“Then it was all right? I am so glad! But I don’t deserve all the credit. Your friend, Mr. Hugh Gordon, was here——”
“What! That fellow? Did he dare to come here?”
The start, the sudden turn, the sharp exclamation with which Brand broke into her sentence were so different from his habitual manner of deliberate movement and courteous speech that Henrietta gazed at him in amazement. Surprise and indignation sat upon his countenance.

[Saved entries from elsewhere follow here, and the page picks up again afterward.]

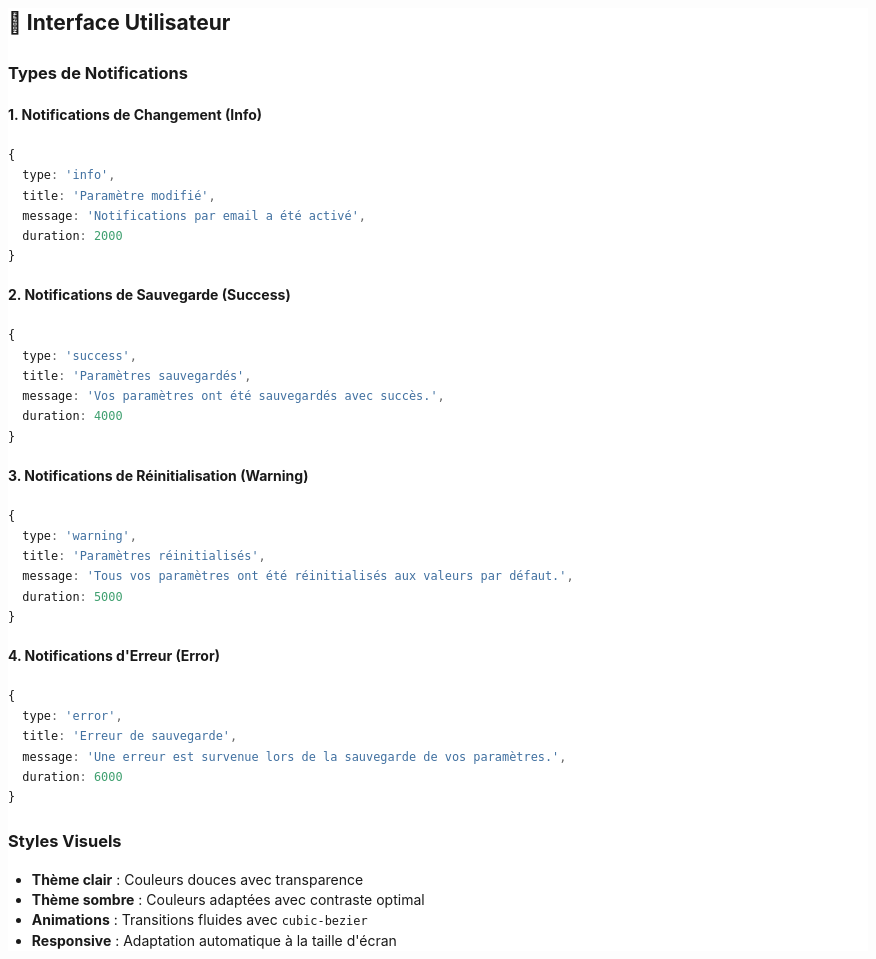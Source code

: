 ## 🎨 Interface Utilisateur

### Types de Notifications

#### 1. **Notifications de Changement** (Info)

```typescript
{
  type: 'info',
  title: 'Paramètre modifié',
  message: 'Notifications par email a été activé',
  duration: 2000
}
```

#### 2. **Notifications de Sauvegarde** (Success)

```typescript
{
  type: 'success',
  title: 'Paramètres sauvegardés',
  message: 'Vos paramètres ont été sauvegardés avec succès.',
  duration: 4000
}
```

#### 3. **Notifications de Réinitialisation** (Warning)

```typescript
{
  type: 'warning',
  title: 'Paramètres réinitialisés',
  message: 'Tous vos paramètres ont été réinitialisés aux valeurs par défaut.',
  duration: 5000
}
```

#### 4. **Notifications d'Erreur** (Error)

```typescript
{
  type: 'error',
  title: 'Erreur de sauvegarde',
  message: 'Une erreur est survenue lors de la sauvegarde de vos paramètres.',
  duration: 6000
}
```

### Styles Visuels

- **Thème clair** : Couleurs douces avec transparence
- **Thème sombre** : Couleurs adaptées avec contraste optimal
- **Animations** : Transitions fluides avec `cubic-bezier`
- **Responsive** : Adaptation automatique à la taille d'écran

“Why, yes,” she faltered. “He was here several times. The first time, a few days after you left, he told me he knew you wanted that letter sent.”
She went on to repeat what Gordon had told her and ended with: “Of course, I didn’t take his word for it entirely, but after what he told me I was able to find out enough to make me feel sure it was the right thing to do.”
“You did quite right,” he told her cordially. “But I am surprised to learn of his doing, for me, a friendly act like that. You said he was here afterwards?”
“Yes, several times. He came to tell me that you were quite safe and well and would return before long. I was very glad to have the assurance, for, of course, I couldn’t help being anxious.”
He opened his mouth as if to speak, closed it again suddenly, then, as he busied his hands with some papers on his desk, took sudden resolution and, though his face paled, said in a casual way:
“Did he tell you where I was?”
“He said he didn’t know where you were, but that he did know positively that if anything should happen to you he would be the first person to know anything about it. I felt so much less anxious after that.”